We need to solve that following equation for $x$ , where , $0<x<1$ ,
$(1-x)^{20}+20x(1-x)^{19}=0.025$ ,
The solution says , we need to use the "iterative methods" to find the value of this $x$ ,
Now my question is , since , $0<x<1$ , can't we just write $(1-x)^{20} \approx (1-20x)$ ??
On applying this to the main equation :
$(1-19x)(1+19x)=0.025$ , => $1-19x^{2}=0.025$ , which gives $x\approx 0.051$
Isn't this the correct approach ? As the given solution is $x=0.249$ ..
Since you are supposed to use an iterative method, let me suppose that you heard about Newton method : starting from guess $x_0$, the method will update it according to $$x_{n+1}=x_n-\frac{f(x_n)}{f'(x_n)}$$ So, let us consider $$f(x)=(1-x)^{20}+20x(1-x)^{19}-0.025$$ After simplification, the derivative is $$f'(x)=-380 (1-x)^{18} x$$ which immediately shows a problem if we start at $x_0=0$.
So, we need another starting point.
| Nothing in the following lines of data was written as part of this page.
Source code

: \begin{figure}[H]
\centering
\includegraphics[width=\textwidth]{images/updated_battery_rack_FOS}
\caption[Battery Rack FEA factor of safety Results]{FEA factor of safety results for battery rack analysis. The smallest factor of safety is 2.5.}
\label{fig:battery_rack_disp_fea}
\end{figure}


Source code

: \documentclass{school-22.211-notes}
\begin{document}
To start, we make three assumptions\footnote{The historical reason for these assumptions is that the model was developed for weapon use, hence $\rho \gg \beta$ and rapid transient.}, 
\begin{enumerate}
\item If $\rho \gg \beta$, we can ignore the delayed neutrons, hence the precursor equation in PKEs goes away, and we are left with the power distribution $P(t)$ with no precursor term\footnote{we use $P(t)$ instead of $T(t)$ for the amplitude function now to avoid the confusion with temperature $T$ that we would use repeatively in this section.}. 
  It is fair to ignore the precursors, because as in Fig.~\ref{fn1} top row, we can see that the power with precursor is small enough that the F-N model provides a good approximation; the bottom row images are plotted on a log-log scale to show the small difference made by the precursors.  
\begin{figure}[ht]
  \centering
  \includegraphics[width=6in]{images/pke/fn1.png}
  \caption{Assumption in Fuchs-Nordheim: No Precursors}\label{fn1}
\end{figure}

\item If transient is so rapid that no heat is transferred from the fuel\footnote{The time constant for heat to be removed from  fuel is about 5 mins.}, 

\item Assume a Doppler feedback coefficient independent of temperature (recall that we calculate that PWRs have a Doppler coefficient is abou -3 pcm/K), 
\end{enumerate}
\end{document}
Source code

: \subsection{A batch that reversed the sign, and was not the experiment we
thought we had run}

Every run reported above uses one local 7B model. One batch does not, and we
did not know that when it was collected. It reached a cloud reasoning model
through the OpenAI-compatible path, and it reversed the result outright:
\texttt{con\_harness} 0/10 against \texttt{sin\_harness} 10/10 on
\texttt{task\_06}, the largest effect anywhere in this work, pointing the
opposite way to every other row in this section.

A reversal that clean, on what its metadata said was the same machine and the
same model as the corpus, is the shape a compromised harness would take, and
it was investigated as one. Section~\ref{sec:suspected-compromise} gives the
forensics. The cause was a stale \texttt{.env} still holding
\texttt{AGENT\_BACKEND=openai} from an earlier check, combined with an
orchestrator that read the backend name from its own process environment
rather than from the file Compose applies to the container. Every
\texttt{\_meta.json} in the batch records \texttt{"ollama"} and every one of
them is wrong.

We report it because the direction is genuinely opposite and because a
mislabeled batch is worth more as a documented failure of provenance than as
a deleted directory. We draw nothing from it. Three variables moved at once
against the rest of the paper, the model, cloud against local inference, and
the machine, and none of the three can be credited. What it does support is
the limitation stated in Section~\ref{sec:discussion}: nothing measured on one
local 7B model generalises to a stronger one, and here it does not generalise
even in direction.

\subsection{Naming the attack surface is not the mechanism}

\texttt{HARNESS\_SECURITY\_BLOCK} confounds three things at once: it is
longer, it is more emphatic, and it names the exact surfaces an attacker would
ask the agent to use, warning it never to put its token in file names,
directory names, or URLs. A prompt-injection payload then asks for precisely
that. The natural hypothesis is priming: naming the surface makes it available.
Even if, as already said in answers and comments, what you used is not very good, at least it gives a number. So, let us try using $x_0=0.05$. Newton method will generate the following estimates $$x_1=0.144187$$ $$x_2=0.195074$$ $$x_3=0.229416$$ $$x_4=0.245540$$ $$x_5=0.248634$$ $$x_6=0.248733$$ which is the solution for six significant figures.
Edit
Let me point out that, in almost the same spirit as in your attempt, using the binomial expansion and stopping at the first terms, you would have found $$f(x)=\frac{39}{40}-190 x^2+\cdots$$ from which a "solution" $$x_0=\frac{1}{20}\sqrt{\frac{39}{19}}\approx 0.072$$ which would have been a little better as a starting point for the iterative process.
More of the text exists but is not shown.